Monday, November 07, 2005

Driven to Abstraction

Plato just won’t go away.

I’ve been thinking about whether the truthmakers for modal truths could involve abstract possible worlds, but this requires backing up a bit in order to consider the status of abstract objects in general.

Defining what it is to be "abstract" is not trivial. Lewis made this point in On the Plurality of Worlds. His breakdown of several ways to approach the question is followed by Gideon Rosen in this brief SEP article on Abstract Objects. The most often used methods are to define abstract objects in terms of what they are not, and then work out the idea using examples. Abstract objects are neither physical nor mental – usually they are thought of as unchanging and causally inert (the potential role of abstract objects in a theory of causation is something to come back to, however). Numbers and universals (“redness”, “roundness”) are paradigm examples.

This SEP article on Platonism in Metaphysics, by Mark Balaguer, summarizes the state of abstract objects in modern metaphysics. He surveys the landscape by seeing how the main candidates for abstract object status (mathematical objects, properties, propositions, possible worlds) fare under Platonism and its main rivals (nominalism, immanent realism, conceptualism). It’s an exceptionally reader friendly article, and was a helpful review for me.

One item I thought was interesting is that, according to Balaguer, the strongest argument for Platonism is a truthmaker argument. The things denoted in literally true statements (“3 is prime”) must exist as abstract objects in order to make the statement true. Alternative accounts of how these statements work or attempts to deny their truth all have problems and objections.

Of course, Platonism has strong objections. Balaguer singles out the epistemological issue as the biggest problem: if abstract objects are non-physical (and exist outside of space-time) how can we have knowledge about them? Different accounts have been proposed regarding how this can work; objections have been lodged, and the debate continues.
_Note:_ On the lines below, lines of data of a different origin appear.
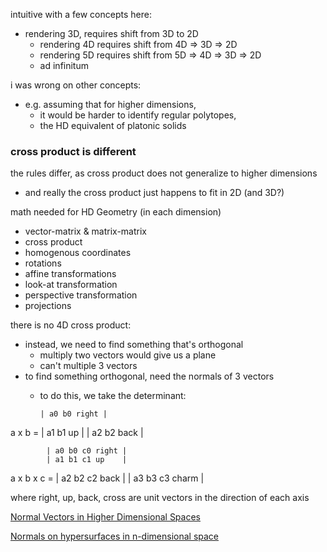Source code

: 

intuitive with a few concepts here:
- rendering 3D, requires shift from 3D to 2D
  - rendering 4D requires shift from 4D => 3D => 2D
  - rendering 5D requires shift from 5D => 4D => 3D => 2D
  - ad infinitum

i was wrong on other concepts:
- e.g. assuming that for higher dimensions,
  - it would be harder to identify regular polytopes,
  - the HD equivalent of platonic solids

### cross product is different

the rules differ, as cross product does not generalize to higher dimensions
- and really the cross product just happens to fit in 2D (and 3D?)

math needed for HD Geometry (in each dimension)
- vector-matrix & matrix-matrix
- cross product
- homogenous coordinates
- rotations
- affine transformations
- look-at transformation
- perspective transformation
- projections

there is no 4D cross product:
- instead, we need to find something that's orthogonal
  - multiply two vectors would give us a plane
  - can't multiple 3 vectors
- to find something orthogonal, need the normals of 3 vectors
  - to do this, we take the determinant:

        | a0 b0 right |
a x b = | a1 b1 up    |
        | a2 b2 back  |

            | a0 b0 c0 right |
            | a1 b1 c1 up    |
a x b x c = | a2 b2 c2 back  |
            | a3 b3 c3 charm |

where right, up, back, cross are unit vectors in the direction of each axis

[Normal Vectors in Higher Dimensional Spaces](https://ef.gy/linear-algebra:normal-vectors-in-higher-dimensional-spaces)

[Normals on hypersurfaces in n-dimensional space](https://en.wikipedia.org/wiki/Normal_(geometry)#Hypersurfaces_in_n-dimensional_space)



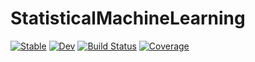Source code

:# StatisticalMachineLearning

[![Stable](https://img.shields.io/badge/docs-stable-blue.svg)](https://KronosTheLate.github.io/StatisticalMachineLearning.jl/stable)
[![Dev](https://img.shields.io/badge/docs-dev-blue.svg)](https://KronosTheLate.github.io/StatisticalMachineLearning.jl/dev)
[![Build Status](https://github.com/KronosTheLate/StatisticalMachineLearning.jl/actions/workflows/CI.yml/badge.svg?branch=master)](https://github.com/KronosTheLate/StatisticalMachineLearning.jl/actions/workflows/CI.yml?query=branch%3Amaster)
[![Coverage](https://codecov.io/gh/KronosTheLate/StatisticalMachineLearning.jl/branch/master/graph/badge.svg)](https://codecov.io/gh/KronosTheLate/StatisticalMachineLearning.jl)
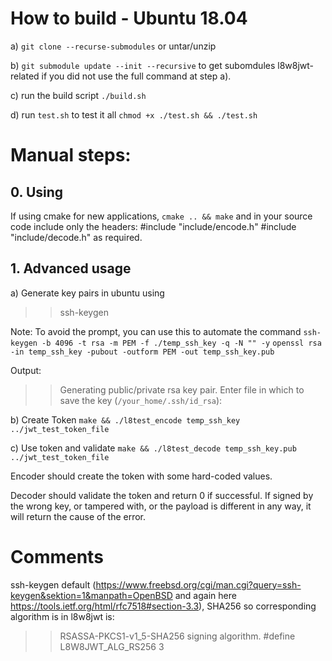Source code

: # How to build - Ubuntu 18.04


a) `git clone --recurse-submodules` or untar/unzip

b) `git submodule update --init --recursive` to get subomdules l8w8jwt-related if you did not use the full command at step a).

c) run the build script `./build.sh`

d) run `test.sh` to test it all `chmod +x ./test.sh && ./test.sh`


# Manual steps:


## 0. Using



If using cmake for new applications, `cmake .. && make` and in your source code include only the headers:
    #include "include/encode.h"
    #include "include/decode.h"
as required.


## 1. Advanced usage



a) Generate key pairs in ubuntu using
>> ssh-keygen

Note: To avoid the prompt, you can use this to automate the command
    `ssh-keygen -b 4096 -t rsa -m PEM -f ./temp_ssh_key -q -N "" -y`
    `openssl rsa -in temp_ssh_key -pubout -outform PEM -out temp_ssh_key.pub`

Output:
>> Generating public/private rsa key pair.
>> Enter file in which to save the key (`/your_home/.ssh/id_rsa`):

b) Create Token
`make && ./l8test_encode temp_ssh_key ../jwt_test_token_file`

c) Use token and validate
`make && ./l8test_decode temp_ssh_key.pub ../jwt_test_token_file`

Encoder should create the token with some hard-coded values.

Decoder should validate the token and return 0 if successful. If signed by the wrong key, or tampered with, or the payload is different in any way, it will return the cause of the error.


# Comments


ssh-keygen default (https://www.freebsd.org/cgi/man.cgi?query=ssh-keygen&sektion=1&manpath=OpenBSD and again here https://tools.ietf.org/html/rfc7518#section-3.3), SHA256 so corresponding algorithm is in l8w8jwt is:
>> RSASSA-PKCS1-v1_5-SHA256 signing algorithm.
>> #define L8W8JWT_ALG_RS256 3
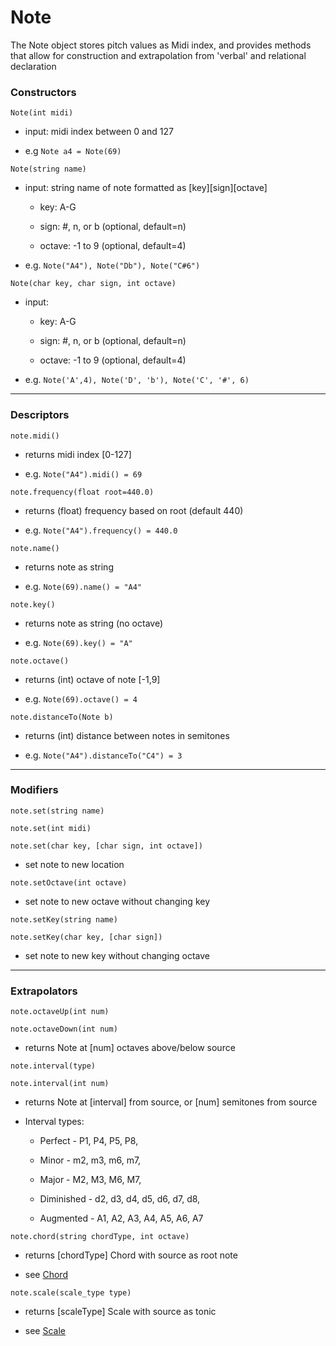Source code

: # Note

The Note object stores pitch values as Midi index, and provides methods that allow for construction and extrapolation from 'verbal' and relational declaration 

### Constructors

`Note(int midi)`

- input: midi index between 0 and 127

- e.g `Note a4 = Note(69)`



`Note(string name)`

- input: string name of note formatted as [key][sign][octave]

    - key: A-G

    - sign: #, n, or b (optional, default=n)

    - octave: -1 to 9 (optional, default=4)

- e.g. `Note("A4"), Note("Db"), Note("C#6")`



`Note(char key, char sign, int octave)`

- input: 

    - key: A-G

    - sign: #, n, or b (optional, default=n)

    - octave: -1 to 9 (optional, default=4)

- e.g. `Note('A',4), Note('D', 'b'), Note('C', '#', 6)`

***

### Descriptors


`note.midi()`

- returns midi index [0-127]

- e.g. `Note("A4").midi() = 69` 



`note.frequency(float root=440.0)`

- returns (float) frequency based on root (default 440)

- e.g. `Note("A4").frequency() = 440.0` 



`note.name()`

- returns note as string

- e.g. `Note(69).name() = "A4"`



`note.key()`

- returns note as string (no octave)

- e.g. `Note(69).key() = "A"`



`note.octave()`

- returns (int) octave of note [-1,9]

- e.g. `Note(69).octave() = 4`



`note.distanceTo(Note b)`

- returns (int) distance between notes in semitones

- e.g. `Note("A4").distanceTo("C4") = 3`


***

### Modifiers

`note.set(string name)`

`note.set(int midi)`

`note.set(char key, [char sign, int octave])`

- set note to new location



`note.setOctave(int octave)`

- set note to new octave without changing key



`note.setKey(string name)`

`note.setKey(char key, [char sign])`

- set note to new key without changing octave

***

### Extrapolators

`note.octaveUp(int num)`

`note.octaveDown(int num)`

- returns Note at [num] octaves above/below source



`note.interval(type)`

`note.interval(int num)`

- returns Note at [interval] from source, or [num] semitones from source

- Interval types:

    - Perfect - P1, P4, P5, P8,

    - Minor - m2, m3, m6, m7,

    - Major - M2, M3, M6, M7,

    - Diminished - d2, d3, d4, d5, d6, d7, d8,

    - Augmented - A1, A2, A3, A4, A5, A6, A7
    
    

`note.chord(string chordType, int octave)`

- returns [chordType] Chord with source as root note

- see [Chord](doc/chord.md)




`note.scale(scale_type type)`

- returns [scaleType] Scale with source as tonic

- see [Scale](doc/scale.md)

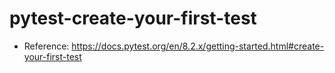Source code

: # pytest-create-your-first-test

- Reference: https://docs.pytest.org/en/8.2.x/getting-started.html#create-your-first-test

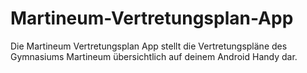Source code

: Martineum-Vertretungsplan-App
=============================

Die Martineum Vertretungsplan App stellt die Vertretungspläne des Gymnasiums Martineum übersichtlich auf deinem Android Handy dar.

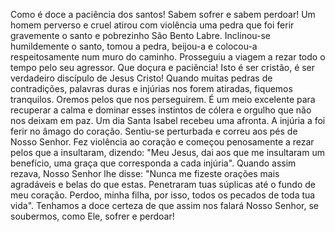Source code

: Como é doce a paciência dos santos! Sabem sofrer e sabem perdoar! Um homem perverso e cruel atirou com violência uma pedra que foi ferir gravemente o santo e pobrezinho São Bento Labre. Inclinou-se humildemente o santo, tomou a pedra, beijou-a e colocou-a respeitosamente num muro do caminho. Prosseguiu a viagem a rezar todo o tempo pelo seu agressor. Que doçura e paciência! Isto é ser cristão, é ser verdadeiro discípulo de Jesus Cristo! Quando muitas pedras de contradições, palavras duras e injúrias nos forem atiradas, fiquemos tranquilos. Oremos pelos que nos perseguirem. É um meio excelente para recuperar a calma e dominar esses instintos de cólera e orgulho que não nos deixam em paz. Um dia Santa Isabel recebeu uma afronta. A injúria a foi ferir no âmago do coração. Sentiu-se perturbada e correu aos pés de Nosso Senhor. Fez violência ao coração e começou penosamente a rezar pelos que a insultaram, dizendo: "Meu Jesus, dai aos que me insultaram um benefício, uma graça que corresponda a cada injúria". Quando assim rezava, Nosso Senhor lhe disse: "Nunca me fizeste orações mais agradáveis e belas do que estas. Penetraram tuas súplicas até o fundo de meu coração. Perdoo, minha filha, por isso, todos os pecados de toda tua vida". Tenhamos a doce certeza de que assim nos falará Nosso Senhor, se soubermos, como Ele, sofrer e perdoar!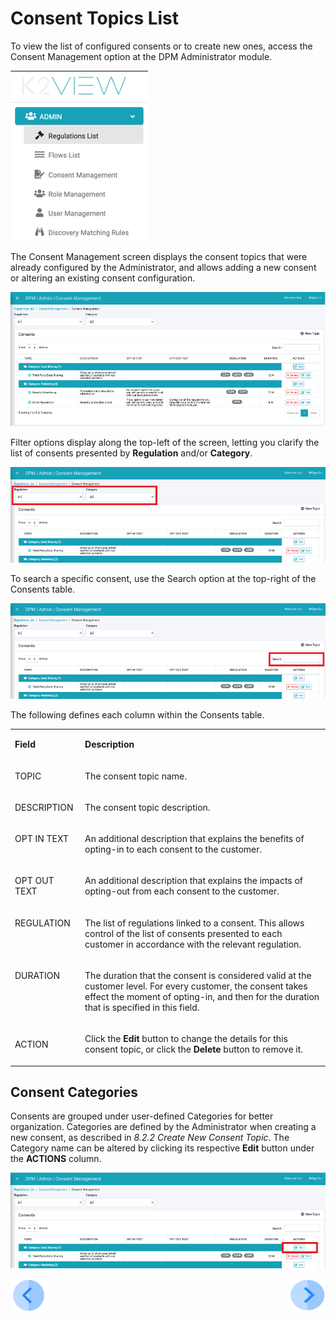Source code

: # Consent Topics List

To view the list of configured consents or to create new ones, access the Consent Management option at the DPM Administrator module.

 ![image](/articles/DPM/images/Figure_62_Consent_Management_Menu_Item.png)

The Consent Management screen displays the consent topics that were already configured by the Administrator, and allows adding a new consent or altering an existing consent configuration. 

 ![image](/articles/DPM/images/Figure_63_Consent_Management_Configuration_Screen.png)

Filter options display along the top-left of the screen, letting you clarify the list of consents presented by <b>Regulation</b> and/or <b>Category</b>.

 ![image](/articles/DPM/images/Figure_71_Consent_Management_Configuration_Reg_Cat.png)

To search a specific consent, use the Search option at the top-right of the Consents table. 

 ![image](/articles/DPM/images/Figure_70_Consent_Management_Configuration_Search.png)

The following defines each column within the Consents table.

<table>
<tbody>
<tr>
<td width="103">
<p><strong>Field</strong></p>
</td>
<td valign="top" width="700">
<p><strong>Description</strong></p>
</td>
</tr>
<tr>
<td valign="top" width="103">
<p>TOPIC</p>
</td>
<td valign="top" width="700">
<p>The consent topic name.</p>
</td>
</tr>
<tr>
<td valign="top" width="103">
<p>DESCRIPTION</p>
</td>
<td valign="top" width="700">
<p>The consent topic description.</p>
</td>
</tr>
<tr>
<td valign="top" width="103">
<p>OPT IN TEXT</p>
</td>
<td valign="top" width="700">
<p>An additional description that explains the benefits of opting-in to each consent to the customer.</p>
</td>
</tr>
<tr>
<td valign="top" width="103">
<p>OPT OUT TEXT</p>
</td>
<td valign="top" width="700">
<p>An additional description that explains the impacts of opting-out from each consent to the customer.</p>
</td>
</tr>
<tr>
<td valign="top" width="103">
<p>REGULATION</p>
</td>
<td width="700">
<p>The list of regulations linked to a consent. This allows control of the list of consents presented to each customer in accordance with the relevant regulation.</p>
</td>
</tr>
<tr>
<td valign="top" width="103">
<p>DURATION</p>
</td>
<td valign="top" width="700">
<p>The duration that the consent is considered valid at the customer level. For every customer, the consent takes effect the moment of opting-in, and then for the duration that is specified in this field.</p>
</td>
</tr>
<tr>
<td width="103">
<p>ACTION</p>
</td>
<td width="700">
<p>Click the <strong>Edit</strong> button to change the details for this consent topic, or click the <strong>Delete</strong> button to remove it.</p>
</td>
</tr>
</tbody>
</table>



## Consent Categories

Consents are grouped under user-defined Categories for better organization. Categories are defined by the Administrator when creating a new consent, as described in <i>8.2.2 Create New Consent Topic</i>. The Category name can be altered by clicking its respective <b>Edit</b> button under the <b>ACTIONS</b> column.

 ![image](/articles/DPM/images/Figure_72_Consent_Management_Configuration_Edit.png)

[![Previous](/articles/DPM/images/Previous.png)](/articles/DPM/08_Consent_Management/02_Consent_Configuration.md)[<img align="right" width="60" height="54" src="/articles/DPM/images/Next.png">](/articles/DPM/08_Consent_Management/04_New_Consent_Topic.md)
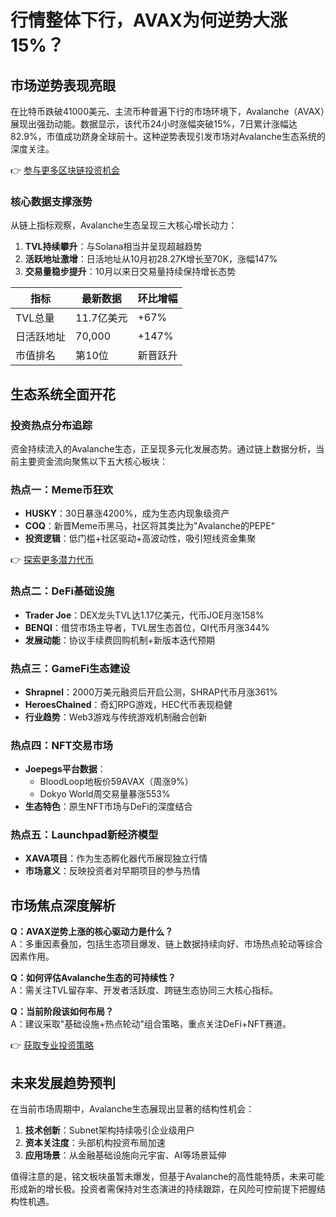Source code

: # 行情整体下行，AVAX为何逆势大涨15%？

## 市场逆势表现亮眼
在比特币跌破41000美元、主流币种普遍下行的市场环境下，Avalanche（AVAX）展现出强劲动能。数据显示，该代币24小时涨幅突破15%，7日累计涨幅达82.9%，市值成功跻身全球前十。这种逆势表现引发市场对Avalanche生态系统的深度关注。

👉 [参与更多区块链投资机会](https://bit.ly/okx_welcome)

### 核心数据支撑涨势
从链上指标观察，Avalanche生态呈现三大核心增长动力：
1. **TVL持续攀升**：与Solana相当并呈现超越趋势
2. **活跃地址激增**：日活地址从10月初28.27K增长至70K，涨幅147%
3. **交易量稳步提升**：10月以来日交易量持续保持增长态势

| 指标          | 最新数据      | 环比增幅   |
|---------------|-------------|----------|
| TVL总量       | 11.7亿美元   | +67%     |
| 日活跃地址    | 70,000      | +147%    |
| 市值排名      | 第10位      | 新晋跃升 |

## 生态系统全面开花
### 投资热点分布追踪
资金持续流入的Avalanche生态，正呈现多元化发展态势。通过链上数据分析，当前主要资金流向聚焦以下五大核心板块：

### 热点一：Meme币狂欢
- **HUSKY**：30日暴涨4200%，成为生态内现象级资产
- **COQ**：新晋Meme币黑马，社区将其类比为"Avalanche的PEPE"
- **投资逻辑**：低门槛+社区驱动+高波动性，吸引短线资金集聚

👉 [探索更多潜力代币](https://bit.ly/okx_welcome)

### 热点二：DeFi基础设施
- **Trader Joe**：DEX龙头TVL达1.17亿美元，代币JOE月涨158%
- **BENQI**：借贷市场主导者，TVL居生态首位，QI代币月涨344%
- **发展动能**：协议手续费回购机制+新版本迭代预期

### 热点三：GameFi生态建设
- **Shrapnel**：2000万美元融资后开启公测，SHRAP代币月涨361%
- **HeroesChained**：奇幻RPG游戏，HEC代币表现稳健
- **行业趋势**：Web3游戏与传统游戏机制融合创新

### 热点四：NFT交易市场
- **Joepegs平台数据**：
  - BloodLoop地板价59AVAX（周涨9%）
  - Dokyo World周交易量暴涨553%
- **生态特色**：原生NFT市场与DeFi的深度结合

### 热点五：Launchpad新经济模型
- **XAVA项目**：作为生态孵化器代币展现独立行情
- **市场意义**：反映投资者对早期项目的参与热情

## 市场焦点深度解析
**Q：AVAX逆势上涨的核心驱动力是什么？**  
A：多重因素叠加，包括生态项目爆发、链上数据持续向好、市场热点轮动等综合因素作用。

**Q：如何评估Avalanche生态的可持续性？**  
A：需关注TVL留存率、开发者活跃度、跨链生态协同三大核心指标。

**Q：当前阶段该如何布局？**  
A：建议采取"基础设施+热点轮动"组合策略，重点关注DeFi+NFT赛道。

👉 [获取专业投资策略](https://bit.ly/okx_welcome)

## 未来发展趋势预判
在当前市场周期中，Avalanche生态展现出显著的结构性机会：
1. **技术创新**：Subnet架构持续吸引企业级用户
2. **资本关注度**：头部机构投资布局加速
3. **应用场景**：从金融基础设施向元宇宙、AI等场景延伸

值得注意的是，铭文板块虽暂未爆发，但基于Avalanche的高性能特质，未来可能形成新的增长极。投资者需保持对生态演进的持续跟踪，在风险可控前提下把握结构性机遇。
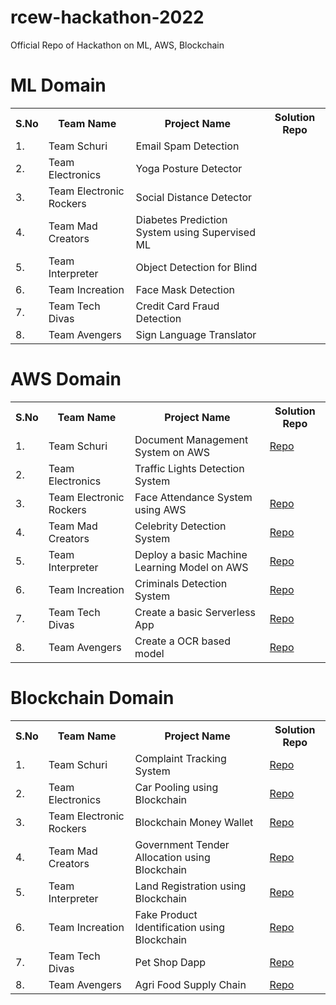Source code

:# rcew-hackathon-2022
Official Repo of Hackathon on ML, AWS, Blockchain

# ML Domain
<table>
  <tr>
    <th>S.No</th>
    <th>Team Name</th>
    <th>Project Name</th>
    <th>Solution Repo</th>
  </tr>
  <tr>
    <td>1.</td>
    <td>Team Schuri</td>
    <td>Email Spam Detection</td>
    <td></td>
  </tr
  <tr>
    <td>2.</td>
    <td>Team Electronics</td>
    <td>Yoga Posture Detector</td>
    <td></td>
  </tr>
  <tr>
    <td>3.</td>
    <td>Team Electronic Rockers</td>
    <td>Social Distance Detector</td>
    <td></td>
  </tr>
  <tr>
    <td>4.</td>
    <td>Team Mad Creators</td>
    <td>Diabetes Prediction System using Supervised ML</td>
    <td></td>
  </tr>
  <tr>
    <td>5.</td>
    <td>Team Interpreter</td>
    <td>Object Detection for Blind</td>
    <td></td>
  </tr>
  <tr>
    <td>6.</td>
    <td>Team Increation</td>
    <td>Face Mask Detection</td>
    <td></td>
  </tr>
  <tr>
    <td>7.</td>
    <td>Team Tech Divas</td>
    <td>Credit Card Fraud Detection</td>
    <td></td>
  </tr>
  <tr>
    <td>8.</td>
    <td>Team Avengers</td>
    <td>Sign Language Translator</td>
    <td></td>
  </tr>
</table>

# AWS Domain
<table>
  <tr>
    <th>S.No</th>
    <th>Team Name</th>
    <th>Project Name</th>
    <th>Solution Repo</th>
  </tr>
  <tr>
    <td>1.</td>
    <td>Team Schuri</td>
    <td>Document Management System on AWS</td>
    <td><a href="https://github.com/maddydevgits/document-management-system.git">Repo</a></td>
  </tr
  <tr>
    <td>2.</td>
    <td>Team Electronics</td>
    <td>Traffic Lights Detection System</td>
    <td></td>
  </tr>
  <tr>
    <td>3.</td>
    <td>Team Electronic Rockers</td>
    <td>Face Attendance System using AWS</td>
    <td><a href="https://github.com/maddydevgits/face-attendance-system-aws">Repo</a></td>
  </tr>
  <tr>
    <td>4.</td>
    <td>Team Mad Creators</td>
    <td>Celebrity Detection System</td>
    <td><a href="https://github.com/maddydevgits/celebrity-face-recognition">Repo</a></td>
  </tr>
  <tr>
    <td>5.</td>
    <td>Team Interpreter</td>
    <td>Deploy a basic Machine Learning Model on AWS</td>
    <td><a href="https://github.com/maddydevgits/crop-recommendation-system">Repo</a></td>
  </tr>
  <tr>
    <td>6.</td>
    <td>Team Increation</td>
    <td>Criminals Detection System</td>
    <td><a href="https://github.com/maddydevgits/criminals-detection-aws">Repo</a></td>
  </tr>
  <tr>
    <td>7.</td>
    <td>Team Tech Divas</td>
    <td>Create a basic Serverless App</td>
    <td><a href="https://github.com/maddydevgits/serverless-app">Repo</a></td>
  </tr>
  <tr>
    <td>8.</td>
    <td>Team Avengers</td>
    <td>Create a OCR based model</td>
    <td><a href="https://github.com/maddydevgits/ocr-based-model-aws">Repo</a></td>
  </tr>
</table>

# Blockchain Domain
<table>
  <tr>
    <th>S.No</th>
    <th>Team Name</th>
    <th>Project Name</th>
    <th>Solution Repo</th>
  </tr>
  <tr>
    <td>1.</td>
    <td>Team Schuri</td>
    <td>Complaint Tracking System</td>
    <td><a href="https://github.com/maddydevgits/complaint-tracking-system">Repo</a></td>
  </tr
  <tr>
    <td>2.</td>
    <td>Team Electronics</td>
    <td>Car Pooling using Blockchain</td>
    <td><a href="https://github.com/maddydevgits/car-pooling-blockchain">Repo</a></td>
  </tr>
  <tr>
    <td>3.</td>
    <td>Team Electronic Rockers</td>
    <td>Blockchain Money Wallet</td>
    <td><a href="https://github.com/maddydevgits/money-transfer-using-blockchain.git">Repo</a></td>
  </tr>
  <tr>
    <td>4.</td>
    <td>Team Mad Creators</td>
    <td>Government Tender Allocation using Blockchain</td>
    <td><a href="https://github.com/maddydevgits/A-Blockchain-and-Edge-Computing-based-Secure-Framework-for-Government-Tender-Allocation">Repo</a></td>
  </tr>
  <tr>
    <td>5.</td>
    <td>Team Interpreter</td>
    <td>Land Registration using Blockchain</td>
    <td><a href="https://github.com/maddydevgits/land-dapp">Repo</a></td>
  </tr>
  <tr>
    <td>6.</td>
    <td>Team Increation</td>
    <td>Fake Product Identification using Blockchain</td>
    <td><a href="https://github.com/maddydevgits/fake-product-identification-blockchain.git">Repo</a></td>
  </tr>
  <tr>
    <td>7.</td>
    <td>Team Tech Divas</td>
    <td>Pet Shop Dapp</td>
    <td><a href="https://github.com/maddydevgits/petshop-dapp">Repo</a></td>
  </tr>
  <tr>
    <td>8.</td>
    <td>Team Avengers</td>
    <td>Agri Food Supply Chain</td>
    <td><a href="https://github.com/maddydevgits/Blockchain-Based-Agri-Food-Supply-Chain">Repo</a></td>
  </tr>
</table>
There is a running “meta-theme” here which I’ve been thinking about as I’ve tried to survey different topics in metaphysics (ontology, causality, modality). These metaphysical questions are difficult, and simple solutions obviously don’t work or the debates would have ended long ago. What this means to me is that the common presumption that something like physicalist monism should be the “default” metaphysical position is unfounded. More “extravagant” metaphysical systems need to be weighed in the quest to find a better mousetrap for explaining how the world works.